▶ **WHAT TO WORK ON**:
Exactly the lines from the one with "Gestiona toda la" to the end of the entries should appear in your answer, retyped word for word.
###
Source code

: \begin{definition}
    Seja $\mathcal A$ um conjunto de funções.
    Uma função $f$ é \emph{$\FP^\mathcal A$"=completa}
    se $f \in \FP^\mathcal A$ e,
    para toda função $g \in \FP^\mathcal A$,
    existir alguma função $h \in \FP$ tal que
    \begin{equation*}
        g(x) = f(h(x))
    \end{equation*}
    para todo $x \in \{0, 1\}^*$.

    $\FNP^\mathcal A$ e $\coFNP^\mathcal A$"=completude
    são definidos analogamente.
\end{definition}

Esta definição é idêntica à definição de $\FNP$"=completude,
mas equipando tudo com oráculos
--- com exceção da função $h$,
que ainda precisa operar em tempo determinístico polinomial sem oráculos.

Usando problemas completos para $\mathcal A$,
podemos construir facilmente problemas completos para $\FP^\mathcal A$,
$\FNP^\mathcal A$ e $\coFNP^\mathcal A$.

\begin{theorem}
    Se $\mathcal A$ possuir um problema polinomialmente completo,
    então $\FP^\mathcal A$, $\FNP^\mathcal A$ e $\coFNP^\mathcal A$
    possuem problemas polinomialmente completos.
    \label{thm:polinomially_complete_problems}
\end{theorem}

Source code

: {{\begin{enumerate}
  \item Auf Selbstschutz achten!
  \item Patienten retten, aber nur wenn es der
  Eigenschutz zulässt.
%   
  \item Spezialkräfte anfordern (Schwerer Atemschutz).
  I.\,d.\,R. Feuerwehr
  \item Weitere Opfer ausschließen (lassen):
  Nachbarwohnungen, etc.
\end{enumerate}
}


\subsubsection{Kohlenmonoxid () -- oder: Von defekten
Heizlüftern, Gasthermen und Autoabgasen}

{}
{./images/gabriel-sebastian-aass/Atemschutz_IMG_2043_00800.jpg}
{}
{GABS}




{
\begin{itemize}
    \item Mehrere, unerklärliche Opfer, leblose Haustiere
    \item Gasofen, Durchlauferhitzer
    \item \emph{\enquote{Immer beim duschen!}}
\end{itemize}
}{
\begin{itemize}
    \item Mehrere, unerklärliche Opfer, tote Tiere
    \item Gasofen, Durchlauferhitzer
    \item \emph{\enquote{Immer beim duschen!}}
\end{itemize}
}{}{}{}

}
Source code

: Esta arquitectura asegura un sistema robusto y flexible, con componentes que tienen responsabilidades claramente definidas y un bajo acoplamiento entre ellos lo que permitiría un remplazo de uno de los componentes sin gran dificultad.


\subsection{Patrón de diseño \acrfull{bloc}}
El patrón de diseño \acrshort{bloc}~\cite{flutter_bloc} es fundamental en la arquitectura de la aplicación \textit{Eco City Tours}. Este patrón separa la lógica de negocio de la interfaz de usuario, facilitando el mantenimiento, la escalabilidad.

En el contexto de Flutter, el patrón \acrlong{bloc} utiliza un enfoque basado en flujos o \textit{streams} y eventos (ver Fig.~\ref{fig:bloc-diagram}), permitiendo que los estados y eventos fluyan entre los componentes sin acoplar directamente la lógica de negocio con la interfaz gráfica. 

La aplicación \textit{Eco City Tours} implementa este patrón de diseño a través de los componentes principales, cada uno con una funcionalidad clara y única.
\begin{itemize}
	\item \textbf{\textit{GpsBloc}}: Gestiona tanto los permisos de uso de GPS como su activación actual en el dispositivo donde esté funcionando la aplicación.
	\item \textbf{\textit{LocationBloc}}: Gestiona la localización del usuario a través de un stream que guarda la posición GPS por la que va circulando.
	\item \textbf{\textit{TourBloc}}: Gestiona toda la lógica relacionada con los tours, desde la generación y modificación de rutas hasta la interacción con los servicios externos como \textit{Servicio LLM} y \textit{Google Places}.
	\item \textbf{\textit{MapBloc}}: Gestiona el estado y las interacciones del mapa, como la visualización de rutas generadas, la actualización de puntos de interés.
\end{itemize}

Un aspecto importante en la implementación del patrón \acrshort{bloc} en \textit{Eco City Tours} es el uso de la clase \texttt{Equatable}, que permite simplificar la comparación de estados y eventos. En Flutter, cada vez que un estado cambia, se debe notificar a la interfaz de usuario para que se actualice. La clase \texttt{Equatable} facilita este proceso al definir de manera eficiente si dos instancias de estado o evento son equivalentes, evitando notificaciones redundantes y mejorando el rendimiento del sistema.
###
▶ **EXERCISE OUTPUT**:
	\item \textbf{\textit{TourBloc}}: Gestiona toda la lógica relacionada con los tours, desde la generación y modificación de rutas hasta la interacción con los servicios externos como \textit{Servicio LLM} y \textit{Google Places}.
	\item \textbf{\textit{MapBloc}}: Gestiona el estado y las interacciones del mapa, como la visualización de rutas generadas, la actualización de puntos de interés.
\end{itemize}

Un aspecto importante en la implementación del patrón \acrshort{bloc} en \textit{Eco City Tours} es el uso de la clase \texttt{Equatable}, que permite simplificar la comparación de estados y eventos. En Flutter, cada vez que un estado cambia, se debe notificar a la interfaz de usuario para que se actualice. La clase \texttt{Equatable} facilita este proceso al definir de manera eficiente si dos instancias de estado o evento son equivalentes, evitando notificaciones redundantes y mejorando el rendimiento del sistema.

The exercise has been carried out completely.